Basses guitares ou guitares basses ? Instruments non orthodoxes !
La basse peut se métamorphoser, on le sait, elle n’est pas statique (malgré les orthodoxes qui inondent les forums de l’Internet avec des considérations du genre : “un bassiste, ça joue aux doigts, pas au médiator, et sur 4 cordes”, la musique a aussi ses staliniens).
Elle a parfois besoin de dépasser l’accordage en quartes habituellement restreint à quatre cordes (mi, la, ré, sol : EADG en anglais) qui lui vient directement de la contrebasse.
En effet, bien avant que ne naissent les basses cinq cordes, familièrement classées dans les instruments qualifiés d’ “extended range” (tessiture étendue, plus souvent vers les graves : en standard un Si grave, plus rarement un Do aigu, comme le fait le jazzman Steve Swallow), les industriels de l’instrument électrique on su proposer des modèles de guitares baryton, c’est-à-dire six cordes accordées de la même manière qu’une guitare mais une octave en dessous (Mi, La, Ré, Sol, Si, Mi : EADGBE en anglais) : une manière d’inciter les guitaristes à transposer leurs doigtés tout en exploitant un registre grave.
En ce sens, il n’est pas surprenant que John Entwistle (The Who), qui se considérait comme “bass guitarist” plutôt que “bass player” ait un temps utilisé ces types d’instruments (une Fender Bass VI et une Danelectro – conçue en 1956 et qui a inspiré le registre de la première, lancée sur le marché en 1961 –, cette dernière possédait en effet des cordes de guitares filées ronds et résonant avec le timbre long et harmonique de la corde de piano : cette découverte allait le pousser à développer avec le fabricant anglais Rotosound le type de corde de nos jours partout utilisé et réputé pour sa clarté, sa définition harmonique et surtout sa puissance percussive). Au niveau du diapason (“échelle” : la distance séparant le sillet de tête et le chevalet et va conséquemment définir l’espace entre chaque frette), elle se situe entre la guitare et la basse : 30 pouces (plus exactement, 2 de plus qu’une guitare standard et 4 de moins qu’une Fender Bass), soit la même taille qu’une basse à diapason court !! (des basses courtes comme des guitares et des guitares longues comme des basses, ça paraît étrange, mais ça participe à la variété des textures sonores!).

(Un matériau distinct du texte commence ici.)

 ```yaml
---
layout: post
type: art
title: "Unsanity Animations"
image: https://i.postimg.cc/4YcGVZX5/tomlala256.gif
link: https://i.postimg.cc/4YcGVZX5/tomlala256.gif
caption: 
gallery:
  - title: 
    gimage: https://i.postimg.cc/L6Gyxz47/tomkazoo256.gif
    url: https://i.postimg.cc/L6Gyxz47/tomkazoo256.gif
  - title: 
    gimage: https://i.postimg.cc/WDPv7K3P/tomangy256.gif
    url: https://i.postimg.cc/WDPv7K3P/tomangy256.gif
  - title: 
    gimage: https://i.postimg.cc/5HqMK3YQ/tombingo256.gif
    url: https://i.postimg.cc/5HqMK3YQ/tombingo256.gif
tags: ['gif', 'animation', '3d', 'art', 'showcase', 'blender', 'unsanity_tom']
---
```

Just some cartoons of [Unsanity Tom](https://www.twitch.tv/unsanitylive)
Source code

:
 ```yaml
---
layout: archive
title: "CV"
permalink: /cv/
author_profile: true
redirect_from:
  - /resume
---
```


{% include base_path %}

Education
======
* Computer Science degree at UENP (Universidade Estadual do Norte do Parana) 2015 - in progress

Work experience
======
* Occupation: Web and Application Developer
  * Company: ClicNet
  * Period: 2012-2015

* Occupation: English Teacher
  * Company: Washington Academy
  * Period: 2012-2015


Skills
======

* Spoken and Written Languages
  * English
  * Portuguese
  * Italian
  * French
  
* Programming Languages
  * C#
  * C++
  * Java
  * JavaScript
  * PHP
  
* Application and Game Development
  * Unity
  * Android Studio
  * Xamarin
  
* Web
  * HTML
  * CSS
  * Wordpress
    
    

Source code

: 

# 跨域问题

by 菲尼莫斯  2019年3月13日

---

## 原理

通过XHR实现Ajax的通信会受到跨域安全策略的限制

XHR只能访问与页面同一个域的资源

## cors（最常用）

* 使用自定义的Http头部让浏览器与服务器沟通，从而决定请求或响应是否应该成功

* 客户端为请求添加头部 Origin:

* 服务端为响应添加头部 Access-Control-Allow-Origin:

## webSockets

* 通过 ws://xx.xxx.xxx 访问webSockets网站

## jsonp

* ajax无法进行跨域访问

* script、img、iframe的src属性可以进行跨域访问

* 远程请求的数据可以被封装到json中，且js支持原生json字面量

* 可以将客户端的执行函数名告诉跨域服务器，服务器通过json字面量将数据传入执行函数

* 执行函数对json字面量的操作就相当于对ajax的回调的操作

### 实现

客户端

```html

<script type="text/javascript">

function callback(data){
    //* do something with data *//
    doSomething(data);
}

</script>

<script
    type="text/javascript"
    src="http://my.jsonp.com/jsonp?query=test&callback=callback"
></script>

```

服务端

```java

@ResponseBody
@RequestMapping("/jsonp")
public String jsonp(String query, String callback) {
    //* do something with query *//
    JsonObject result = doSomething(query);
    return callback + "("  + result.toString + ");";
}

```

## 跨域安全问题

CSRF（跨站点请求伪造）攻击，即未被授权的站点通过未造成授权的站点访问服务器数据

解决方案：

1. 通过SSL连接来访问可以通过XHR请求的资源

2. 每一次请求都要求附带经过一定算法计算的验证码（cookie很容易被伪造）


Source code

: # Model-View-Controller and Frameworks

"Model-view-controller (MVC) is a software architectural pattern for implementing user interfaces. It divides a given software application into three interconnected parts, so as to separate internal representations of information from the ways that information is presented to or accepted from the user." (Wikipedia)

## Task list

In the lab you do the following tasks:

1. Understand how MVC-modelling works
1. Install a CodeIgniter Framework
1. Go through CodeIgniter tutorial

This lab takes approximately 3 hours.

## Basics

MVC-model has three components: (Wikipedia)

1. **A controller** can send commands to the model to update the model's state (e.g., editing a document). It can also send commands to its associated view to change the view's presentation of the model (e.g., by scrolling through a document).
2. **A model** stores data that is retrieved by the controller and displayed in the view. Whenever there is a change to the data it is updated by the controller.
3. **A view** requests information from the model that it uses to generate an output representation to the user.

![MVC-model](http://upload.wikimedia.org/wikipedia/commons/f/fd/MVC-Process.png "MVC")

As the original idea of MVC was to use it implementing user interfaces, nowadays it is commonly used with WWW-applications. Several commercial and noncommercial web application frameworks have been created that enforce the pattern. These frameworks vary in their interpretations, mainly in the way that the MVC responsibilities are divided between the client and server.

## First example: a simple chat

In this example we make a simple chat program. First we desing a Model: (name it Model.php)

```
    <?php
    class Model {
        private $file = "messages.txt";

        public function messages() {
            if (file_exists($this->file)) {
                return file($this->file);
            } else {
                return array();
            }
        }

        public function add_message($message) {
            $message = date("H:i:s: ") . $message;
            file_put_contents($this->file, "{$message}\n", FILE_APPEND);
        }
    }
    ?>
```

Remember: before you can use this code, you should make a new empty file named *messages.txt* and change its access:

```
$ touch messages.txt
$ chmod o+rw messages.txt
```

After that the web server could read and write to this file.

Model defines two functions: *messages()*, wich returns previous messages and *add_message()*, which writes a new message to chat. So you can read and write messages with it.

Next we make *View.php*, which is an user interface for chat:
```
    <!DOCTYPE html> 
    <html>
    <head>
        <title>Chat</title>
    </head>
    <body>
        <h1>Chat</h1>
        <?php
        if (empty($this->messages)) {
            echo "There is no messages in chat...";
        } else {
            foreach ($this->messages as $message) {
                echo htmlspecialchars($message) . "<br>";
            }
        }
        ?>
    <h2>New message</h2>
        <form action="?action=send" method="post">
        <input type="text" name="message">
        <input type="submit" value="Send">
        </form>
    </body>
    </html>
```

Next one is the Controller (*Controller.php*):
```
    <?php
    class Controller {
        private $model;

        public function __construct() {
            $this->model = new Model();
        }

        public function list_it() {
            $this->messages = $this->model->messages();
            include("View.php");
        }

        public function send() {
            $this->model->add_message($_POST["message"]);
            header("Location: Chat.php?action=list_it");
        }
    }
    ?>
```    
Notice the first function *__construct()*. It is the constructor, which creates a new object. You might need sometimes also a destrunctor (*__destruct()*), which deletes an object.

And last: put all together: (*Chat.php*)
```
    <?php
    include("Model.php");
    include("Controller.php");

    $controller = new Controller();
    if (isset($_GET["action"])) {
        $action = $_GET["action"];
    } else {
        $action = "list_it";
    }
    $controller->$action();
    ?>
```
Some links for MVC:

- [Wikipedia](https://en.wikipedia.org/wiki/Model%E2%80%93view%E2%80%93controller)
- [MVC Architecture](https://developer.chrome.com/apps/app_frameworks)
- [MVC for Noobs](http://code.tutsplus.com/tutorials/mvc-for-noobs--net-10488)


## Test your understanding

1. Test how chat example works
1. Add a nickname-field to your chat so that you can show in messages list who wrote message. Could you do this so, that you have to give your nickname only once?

Ces instruments ont d’ailleurs connu une demande telle de musiciens que les compagnies en ont relancé la production : Fender a fabriqué une quantité limitée de Fender Bass VI, mais à une plus grande échelle des Jaguar Baritone assemblées sur le site mexicain. Danelectro n’est pas en reste : ils ont relancé la production des 56′ Baritone et Longhorn Baritone en Asie.


Jack Bruce en a aussi tiré avantage en enregistrant le fameux Disraeli Gears du mythique Cream (bien qu’il reste associé à la mythique Gibson EB3, dite “SG basse”), avant de s’orienter vers la basse fretless (les anciens violoncellistes tombent souvent dans la fretless!). Ladite Fender VI de Jack Bruce a d’ailleurs été repeinte artisanalement dans une composition chamarrée psychédélique (elle est d’ailleurs plus fameuse pour son côté “customisé” que ses qualités musicales intrinsèques).

Et puis, il y a les Beatles. Ils l’ont pas mal utilisée sur Let it Be, Lennon et Harrison préférant assurer les parties graves sur un instrument plus proche de leurs guitares que sur une quatre cordes Höfner ou Rickenbacker. On peut même entendre la piste de basse de Let it Be doublée par une deuxième basse solo qui n’est autre qu’une guitare Baryton Fender Bass VI.
Enfin, avec la New Wave, Robert Smith tisse (le spiderman du Lullaby) ses arpèges filtrés de chorus et autre flanger : l’exploitation des mediums/aigus de la guitare baryton confère aux mixes cette atmosphère indolente, éthérée. Cet instrument n’est que rarement joué en accords, c’est dans l’intrications de lignes solos qu’elle excelle. Les guitares baryton ont également une bonne réaction aux distortions de type fuzz (écouter I me mine du regretté George Harrison, sur Let it Be, 1970).
Et pour finir avec les instruments non-orthodoxes de chez Fender, la Fender Bass V, utilisée entre autres par John Paul Jones (toute une tournée de Led Zeppelin en 1973, John Paul Jones appréciait l’extension au Do aigu de l’instrument) et James Jamerson (à ses heures perdues, sans doute un cadeau).